If you read my last article on the All Things Supply Chain Blog, you already know that vessels waiting in front of overloaded car ports are a huge problem in automotive logistics. The article aimed to underline that increasingly using automotive ports as storage facilities is not an option for efficient automotive logistics processes and that finding new solutions is essential. Waiting vessels are, however, just one sign of inefficient automotive logistics processes and missing information flow between operators in the automotive supply chain.
In addition, the number of vehicles moving in and out of Europe has been growing strongly over the past few years. This has created capacity constraints and bottlenecks at the European ports. According to a recent survey by Automotive Logistics, last year, the highest number of light vehicles since the global economic downturn, well over 21 million, were handled at these ports.
More collaboration between all players in the network is needed
Besides the increasing vehicle volumes, there are different explanations as to why automotive ports often face the problem of capacity constraints: over production, inappropriate sales forecasts, or long distance sourcing.
Nevertheless, all these impacts mainly go back to the same issue: lack of information. When viewed individually, each segment of the automotive supply chain is often operated well. However, there is a lot of time being lost at the handover points between the different operators. Optimized network planning in finished vehicle logistics can help smoothen processes and shorten the process time. The vehicles´ logistics processes and distribution are then more flexible to react to many emerging changes such as customer-specific repairs or modifications.
If volume growth predictions by some analysts prove true in the coming years, the situation at the ports could become even more challenging. By 2023, additional vehicles moving in and out of the European ports could be around the same number of cars currently going through Zeebrugge in Belgium, the continent’s highest volume hub for new cars in 2016 with nearly 2.8 million units.
Therefore, more collaboration and systems integration between Logistics Service Providers and Original Equipment Manufacturers is needed. Digital data and communication platforms may play a significant role in helping to solve the overcapacity and bottlenecks at ports in the future. The overcrowded yards could be disburdened by data platforms, providing information from all supply chain participants, combined with positioning information and weather forecasts to optimize processes and concretize the ETAs for deliveries. This would in turn allow for just-in-time allocation of resources such as tug boats and parking spaces.
There are different solutions that can be used when reacting to the yards´ overcapacity.

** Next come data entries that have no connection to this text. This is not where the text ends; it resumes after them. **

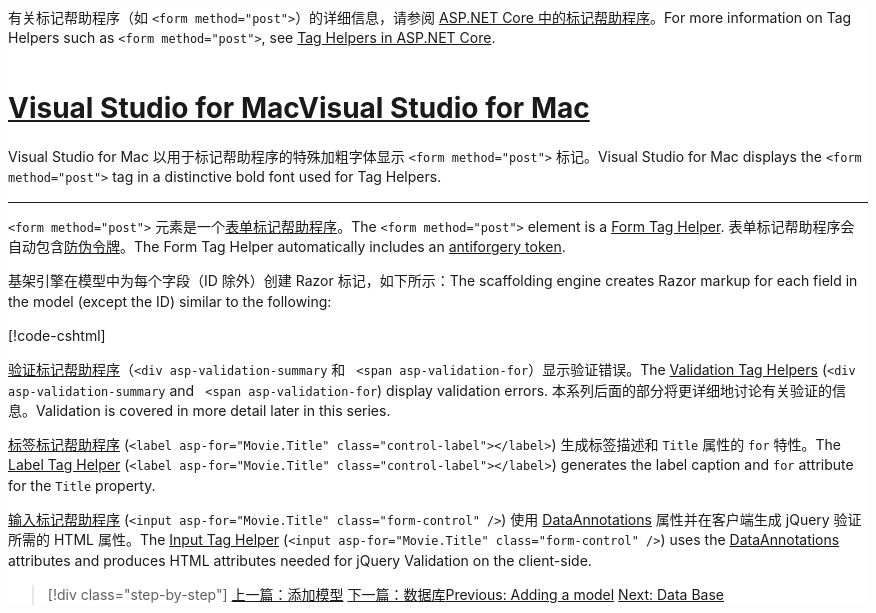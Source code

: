 <span data-ttu-id="510e0-187">有关标记帮助程序（如 `<form method="post">`）的详细信息，请参阅 [ASP.NET Core 中的标记帮助程序](xref:mvc/views/tag-helpers/intro)。</span><span class="sxs-lookup"><span data-stu-id="510e0-187">For more information on Tag Helpers such as `<form method="post">`, see [Tag Helpers in ASP.NET Core](xref:mvc/views/tag-helpers/intro).</span></span>


# <a name="visual-studio-for-mactabvisual-studio-mac"></a>[<span data-ttu-id="510e0-188">Visual Studio for Mac</span><span class="sxs-lookup"><span data-stu-id="510e0-188">Visual Studio for Mac</span></span>](#tab/visual-studio-mac)

<span data-ttu-id="510e0-189">Visual Studio for Mac 以用于标记帮助程序的特殊加粗字体显示 `<form method="post">` 标记。</span><span class="sxs-lookup"><span data-stu-id="510e0-189">Visual Studio for Mac displays the `<form method="post">` tag in a distinctive bold font used for Tag Helpers.</span></span>

---  


<span data-ttu-id="510e0-190">`<form method="post">` 元素是一个[表单标记帮助程序](xref:mvc/views/working-with-forms#the-form-tag-helper)。</span><span class="sxs-lookup"><span data-stu-id="510e0-190">The `<form method="post">` element is a [Form Tag Helper](xref:mvc/views/working-with-forms#the-form-tag-helper).</span></span> <span data-ttu-id="510e0-191">表单标记帮助程序会自动包含[防伪令牌](xref:security/anti-request-forgery)。</span><span class="sxs-lookup"><span data-stu-id="510e0-191">The Form Tag Helper automatically includes an [antiforgery token](xref:security/anti-request-forgery).</span></span>

<span data-ttu-id="510e0-192">基架引擎在模型中为每个字段（ID 除外）创建 Razor 标记，如下所示：</span><span class="sxs-lookup"><span data-stu-id="510e0-192">The scaffolding engine creates Razor markup for each field in the model (except the ID) similar to the following:</span></span>

[!code-cshtml[](~/tutorials/razor-pages/razor-pages-start/snapshot_sample/RazorPagesMovie/Pages/Movies/Create.cshtml?range=15-20)]

<span data-ttu-id="510e0-193">[验证标记帮助程序](xref:mvc/views/working-with-forms#the-validation-tag-helpers)（`<div asp-validation-summary` 和 ` <span asp-validation-for`）显示验证错误。</span><span class="sxs-lookup"><span data-stu-id="510e0-193">The [Validation Tag Helpers](xref:mvc/views/working-with-forms#the-validation-tag-helpers) (`<div asp-validation-summary` and ` <span asp-validation-for`) display validation errors.</span></span> <span data-ttu-id="510e0-194">本系列后面的部分将更详细地讨论有关验证的信息。</span><span class="sxs-lookup"><span data-stu-id="510e0-194">Validation is covered in more detail later in this series.</span></span>

<span data-ttu-id="510e0-195">[标签标记帮助程序](xref:mvc/views/working-with-forms#the-label-tag-helper) (`<label asp-for="Movie.Title" class="control-label"></label>`) 生成标签描述和 `Title` 属性的 `for` 特性。</span><span class="sxs-lookup"><span data-stu-id="510e0-195">The [Label Tag Helper](xref:mvc/views/working-with-forms#the-label-tag-helper) (`<label asp-for="Movie.Title" class="control-label"></label>`) generates the label caption and `for` attribute for the `Title` property.</span></span>

<span data-ttu-id="510e0-196">[输入标记帮助程序](xref:mvc/views/working-with-forms) (`<input asp-for="Movie.Title" class="form-control" />`) 使用 [DataAnnotations](/aspnet/mvc/overview/older-versions/mvc-music-store/mvc-music-store-part-6) 属性并在客户端生成 jQuery 验证所需的 HTML 属性。</span><span class="sxs-lookup"><span data-stu-id="510e0-196">The [Input Tag Helper](xref:mvc/views/working-with-forms) (`<input asp-for="Movie.Title" class="form-control" />`) uses the [DataAnnotations](/aspnet/mvc/overview/older-versions/mvc-music-store/mvc-music-store-part-6) attributes and produces HTML attributes needed for jQuery Validation on the client-side.</span></span>

> [!div class="step-by-step"]
> <span data-ttu-id="510e0-197">[上一篇：添加模型](xref:tutorials/razor-pages/model)
> [下一篇：数据库](xref:tutorials/razor-pages/sql)</span><span class="sxs-lookup"><span data-stu-id="510e0-197">[Previous: Adding a model](xref:tutorials/razor-pages/model)
[Next: Data Base](xref:tutorials/razor-pages/sql)</span></span>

Using intelligent yard management systems enables the viewing of exact parking spaces needed per car, meter and minute. This enables yard management operators to improve their space usage due to faster space rotation, and to optimize terminal moves through adequate driver instructions, especially in large terminals.
Extra capacity from other terminals
An obvious solution is to get rid of the cars that are overcrowding the yard terminals. For example, container terminals may have space left that can be used by the car terminals.
Investment in new car terminals
Another solution could be to build new car terminals in order to distribute the cars in different places. Of course, this solution approach would take a few years and requires high investments.
Better usage of all available car terminals through optimized network planning
The solution approaches mentioned above, as well as the improvement of the use of the currently existing yards, require an additional intelligent network planning solution. These solution systems help to understand capacity issues earlier at ports, distribution centers and in transportation. They can support the finding of alternative routes and storage spaces on time, avoiding ships having to wait too long, which is happening today.
Network planning allows modelling future potential networks to optimize the flow of vehicles in terms of time to market and cost per unit moved. Thereby, it enables efficient planning of transport volumes and simulations of various scenarios with possible network nodes, transport routes and logistics providers. As a result, it is possible to better use your distribution network through the optimum utilization of existing or new resources, and to reduce the level of vehicle stocks in the distribution network through achievable shorter delivery times. This way, substantial cost savings can be achieved through an optimized choice of locations, transport routes and service providers. The quality of vehicle distribution can be improved and the network, as well as customer relationships are secured for the future through intelligent network planning.
Planning an efficient network can be extremely time consuming and equally frustrating when a change within one element of the network spurs a full rework of calculations. Therefore, intelligent network planning systems can support finding an operationally feasible least-cost network. Global car makers already apply this network planning idea and add value to their logistics processes.
The capacity on car ports is a problem in automotive logistics. The increasing number of moving vehicles in Europe does not make it easy to find a solution for the problem. While the scope to significantly expand physical space might be limited, better visibility and sharing of information, for example vehicle inventory across the supply chain, could help mitigate the problem. Data sharing and an intelligent network planning based on this data could improve the ports constraints for finished vehicles.
What is the biggest problem at car ports in your opinion? Do you have additional solution approaches?